At present, many methods have been studied to study semi-supervised few-sample learning, but there are still some problems: 1) The accuracy of labeling pseudo-labels on unlabeled data is low, and incorrectly labeled samples will affect the final result; 2) There is category imbalance in the pseudo-labels marked on unlabeled data; 3) The method is relatively complicated.

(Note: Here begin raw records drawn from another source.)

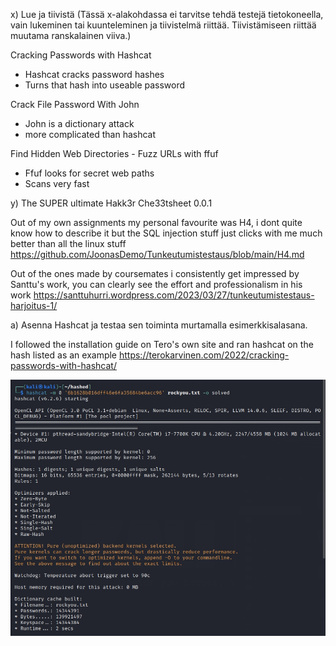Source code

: 
x) Lue ja tiivistä (Tässä x-alakohdassa ei tarvitse tehdä testejä tietokoneella, vain lukeminen tai kuunteleminen ja tiivistelmä riittää. Tiivistämiseen riittää muutama ranskalainen viiva.)

Cracking Passwords with Hashcat

- Hashcat cracks password hashes 
- Turns that hash into useable password


Crack File Password With John

- John is a dictionary attack 
- more complicated than hashcat


Find Hidden Web Directories - Fuzz URLs with ffuf
 
 - Ffuf looks for secret web paths
 - Scans very fast


y) The SUPER ultimate Hakk3r Che33tsheet 0.0.1

Out of my own assignments my personal favourite was H4, i dont quite know how to describe it but the SQL injection stuff just clicks with me much better than all the linux stuff
https://github.com/JoonasDemo/Tunkeutumistestaus/blob/main/H4.md

Out of the ones made by coursemates i consistently get impressed by Santtu's work, you can clearly see the effort and professionalism in his work
https://santtuhurri.wordpress.com/2023/03/27/tunkeutumistestaus-harjoitus-1/


a) Asenna Hashcat ja testaa sen toiminta murtamalla esimerkkisalasana.

I followed the installation guide on Tero's own site and ran hashcat on the hash listed as an example
https://terokarvinen.com/2022/cracking-passwords-with-hashcat/


![image](https://github.com/JoonasDemo/Tunkeutumistestaus/blob/main/hashcat1.jpg)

Main contributions of this paper:

This paper proposes a semi-supervised low-sample image classification learning method based on anti-label learning. The method is as follows:

Step 1, construct a metatask, use a pre-trained neural network as a feature extractor to extract image data, extract features corresponding to the support set, query set and unlabeled data set in the metatask, and train a classifier on the support set for subsequent image classification tasks;

Step 2, the anti-label learning module inversely labels the unlabeled image data with a higher accuracy rate of 95%, and uses a classifier to learn and update on the inverse labels, and continuously iterate until the anti-label cannot be selected;

Step 3, the positive label learning module obtains positive labels with a category balanced and correct rate as high as 85%, and uses a classifier to learn and update;

Step 4, the trained classifier predicts the final image classification results on the query set.

Compared with the existing technology, the method proposed in this paper has significant advantages:

(1) The anti-label learning module designed by the present invention, by labeling the unlabeled image data and learning it, the error rate of labeling labels on the unlabeled image data is greatly reduced in the initial stage of poor model effect;

(2) After the anti-label learning module, the positive label learning module designed by the present invention can obtain positive labels with high accuracy and balanced categories, and continue to train the model;

(3) The process proposed in this invention is simpler than the previous method, and can use labelless image data to learn more fully and with high quality, and finally achieve better results in the image classification task.

Innovation Qizhi CTO Zhang Faen (one of the authors of the paper) said: "The current deep learning technology has a great dependence on the number of manually labeled data samples (i.e., labeled data samples). How to reduce the dependence on labeled data samples and use fewer labeled data samples to train an ideal visual algorithm model has become a technical difficulty that needs to be broken through at present. The learning of few sample size aims to learn prior knowledge from existing categories of data, and then use very few labeled data to complete the identification of new categories, breaking the constraints on sample data volume, and has practical value in areas where samples are generally missing, which helps promote the implementation of AI."